**TASK DETAILS**
Copy out, from the data, each line containing the string "list".

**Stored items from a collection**
+++

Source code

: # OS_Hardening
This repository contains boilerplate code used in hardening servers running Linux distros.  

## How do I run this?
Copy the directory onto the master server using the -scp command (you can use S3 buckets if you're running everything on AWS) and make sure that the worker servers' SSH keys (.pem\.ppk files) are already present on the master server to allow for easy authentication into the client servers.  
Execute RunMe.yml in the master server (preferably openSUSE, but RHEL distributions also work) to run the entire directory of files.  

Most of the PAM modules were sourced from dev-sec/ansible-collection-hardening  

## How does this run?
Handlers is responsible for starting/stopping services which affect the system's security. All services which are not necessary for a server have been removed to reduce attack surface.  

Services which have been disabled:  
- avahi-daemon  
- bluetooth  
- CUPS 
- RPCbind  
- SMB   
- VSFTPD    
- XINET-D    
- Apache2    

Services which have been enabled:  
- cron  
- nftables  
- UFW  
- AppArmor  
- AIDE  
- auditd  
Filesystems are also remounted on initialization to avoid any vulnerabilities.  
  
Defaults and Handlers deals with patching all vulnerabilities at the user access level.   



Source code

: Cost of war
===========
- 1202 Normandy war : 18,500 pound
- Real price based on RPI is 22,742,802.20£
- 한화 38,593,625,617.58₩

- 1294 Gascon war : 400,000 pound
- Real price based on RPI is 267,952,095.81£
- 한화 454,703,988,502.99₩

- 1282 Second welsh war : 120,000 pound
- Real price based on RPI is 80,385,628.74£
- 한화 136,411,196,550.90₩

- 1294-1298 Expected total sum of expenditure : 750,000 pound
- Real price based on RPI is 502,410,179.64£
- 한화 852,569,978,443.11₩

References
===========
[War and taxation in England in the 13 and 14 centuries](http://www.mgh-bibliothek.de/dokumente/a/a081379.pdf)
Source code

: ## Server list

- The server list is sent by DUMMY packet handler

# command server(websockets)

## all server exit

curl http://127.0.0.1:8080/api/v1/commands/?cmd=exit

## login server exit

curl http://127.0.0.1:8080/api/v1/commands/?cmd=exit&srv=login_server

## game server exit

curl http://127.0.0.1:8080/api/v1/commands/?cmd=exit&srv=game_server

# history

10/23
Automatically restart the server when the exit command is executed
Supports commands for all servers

+++

**OUTPUT**
: ## Server list
- The server list is sent by DUMMY packet handler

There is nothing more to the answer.